Khaner: Pushing the outer limits.
All four of the new pieces on this recital by flutist Jeffrey Khaner and pianist Charles Abramovic came from a new venture, the Anthony P. Checchia Composers Commissioning Project, which honors the founder of the Philadelphia Chamber Music Society. For this round, the commission stipulated that the music should be at a technical level suitable for a skilled amateur. So when these two superb musicians began to play, especially in the works by of Jan Krzywicki and Adam Wernick, a collective raising of the eyebrows occurred on this point.

In fact very good musicians can use style and advanced technique to make simpler music sound sophisticated. Khaner, whose day job is principal flutist with the Philadelphia Orchestra, produced a range of tonalities in his playing in Krzywicki's Five Lyrics that seemed to mimic other instruments. In the same work, Abramovic calmly flicked off rapid clusters of notes, emulating the gentle spattering of raindrops.

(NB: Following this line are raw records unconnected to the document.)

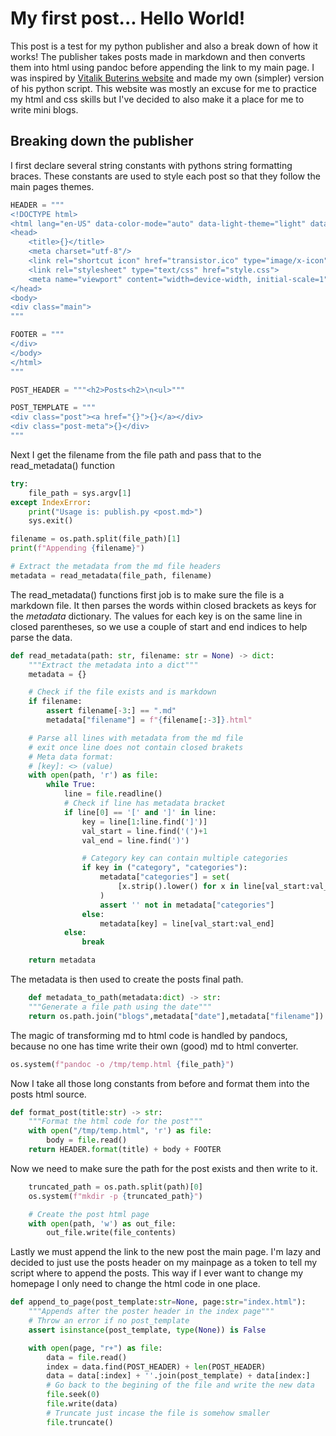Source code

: [category]: <> (General)
[date]: <> (2022/03/28)
[title]: <> (How These Posts Work)

# My first post... Hello World!
This post is a test for my python publisher and also a break down of how it works! The publisher takes posts made in markdown and then converts them into html using pandoc before appending the link to my main page. I was inspired by [Vitalik Buterins website](https://vitalik.ca/) and made my own (simpler) version of his python script. This website was mostly an excuse for me to practice my html and css skills but I've decided to also make it a place for me to write mini blogs.

## Breaking down the publisher

I first declare several string constants with pythons string formatting braces. These constants are used to style each post so that they follow the main pages themes.
```python
HEADER = """
<!DOCTYPE html>
<html lang="en-US" data-color-mode="auto" data-light-theme="light" data-dark-theme="dark">
<head>
    <title>{}</title>
    <meta charset="utf-8"/>
    <link rel="shortcut icon" href="transistor.ico" type="image/x-icon" />
    <link rel="stylesheet" type="text/css" href="style.css">
    <meta name="viewport" content="width=device-width, initial-scale=1">
</head>
<body>
<div class="main">
"""

FOOTER = """
</div>
</body>
</html>
"""

POST_HEADER = """<h2>Posts<h2>\n<ul>"""

POST_TEMPLATE = """
<div class="post"><a href="{}">{}</a></div>
<div class="post-meta">{}</div>
"""
```
Next I get the filename from the file path and pass that to the read_metadata() function

```python
try:
    file_path = sys.argv[1]
except IndexError:
    print("Usage is: publish.py <post.md>")
    sys.exit()

filename = os.path.split(file_path)[1]
print(f"Appending {filename}")

# Extract the metadata from the md file headers
metadata = read_metadata(file_path, filename)
```

The read_metadata() functions first job is to make sure the file is a markdown file. It then parses the words within closed brackets as keys for the *metadata* dictionary. The values for each key is on the same line in closed parentheses, so we use a couple of start and end indices to help parse the data. 

```python
def read_metadata(path: str, filename: str = None) -> dict:
    """Extract the metadata into a dict"""
    metadata = {}

    # Check if the file exists and is markdown
    if filename:
        assert filename[-3:] == ".md"
        metadata["filename"] = f"{filename[:-3]}.html"

    # Parse all lines with metadata from the md file
    # exit once line does not contain closed brakets
    # Meta data format:
    # [key]: <> (value)
    with open(path, 'r') as file:
        while True:
            line = file.readline()
            # Check if line has metadata bracket
            if line[0] == '[' and ']' in line:
                key = line[1:line.find(']')]
                val_start = line.find('(')+1
                val_end = line.find(')')

                # Category key can contain multiple categories 
                if key in ("category", "categories"):
                    metadata["categories"] = set(
                        [x.strip().lower() for x in line[val_start:val_end].split(',')]
                    )
                    assert '' not in metadata["categories"]
                else:
                    metadata[key] = line[val_start:val_end]
            else:
                break

    return metadata
```

The metadata is then used to create the posts final path.

```python
    def metadata_to_path(metadata:dict) -> str:
    """Generate a file path using the date"""
    return os.path.join("blogs",metadata["date"],metadata["filename"])
```

The magic of transforming md to html code is handled by pandocs, because no one has time write their own (good) md to html converter.

```python
os.system(f"pandoc -o /tmp/temp.html {file_path}")
```

Now I take all those long constants from before and format them into the posts html source.

```python
def format_post(title:str) -> str:
    """Format the html code for the post"""
    with open("/tmp/temp.html", 'r') as file:
        body = file.read()
    return HEADER.format(title) + body + FOOTER
```

Now we need to make sure the path for the post exists and then write to it.

```python
    truncated_path = os.path.split(path)[0]
    os.system(f"mkdir -p {truncated_path}")

    # Create the post html page
    with open(path, 'w') as out_file:
        out_file.write(file_contents)
```

Lastly we must append the link to the new post the main page. I'm lazy and decided to just use the posts header on my mainpage as a token to tell my script where to append the posts. This way if I ever want to change my homepage I only need to change the html code in one place.

```python
def append_to_page(post_template:str=None, page:str="index.html"):
    """Appends after the poster header in the index page"""
    # Throw an error if no post_template
    assert isinstance(post_template, type(None)) is False

    with open(page, "r+") as file:
        data = file.read()
        index = data.find(POST_HEADER) + len(POST_HEADER)
        data = data[:index] + ''.join(post_template) + data[index:]
        # Go back to the begining of the file and write the new data
        file.seek(0)
        file.write(data)
        # Truncate just incase the file is somehow smaller
        file.truncate()
```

To be sure, the Krzywicki work probably pushes the very outer limits of what very good amateurs can manage. Krzywicki even admitted, in a roundtable discussion of the works prior to the performance, that it's difficult for him to write simply.

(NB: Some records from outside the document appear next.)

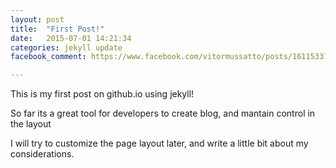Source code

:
 ```yaml
---
layout: post
title:  "First Post!"
date:   2015-07-01 14:21:34
categories: jekyll update
facebook_comment: https://www.facebook.com/vitormussatto/posts/1611533719142900?comment_id=1611534279142844

---
```

This is my first post on github.io using jekyll!

So far its a great tool for developers to create blog, and mantain control in the layout

I will try to customize the page layout later, and write a little bit about my considerations.

[mussatto.github.io]:      http://mussatto.github.io/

That doesn't mean that his music is overly complex. As is the case in this arresting new work, complexity is a part of Krzywicki's language but doesn't define it. His music may be filled with dissonance and unconventional shapes, but it always coheres into an elegant and utterly accessible construction. These five short pieces— inspired by bird song and play, with strong echoes of Debussy and especially Messiaen— were alert and compelling at every turn.

Father and daughters

Wernick's Dream/Play is a three-section solo piano work directly inspired by this young father's interactions with his two daughters. The music is overtly jazzy, and Abramovic carried it off with wonderful panache, but the material seemed largely derivative.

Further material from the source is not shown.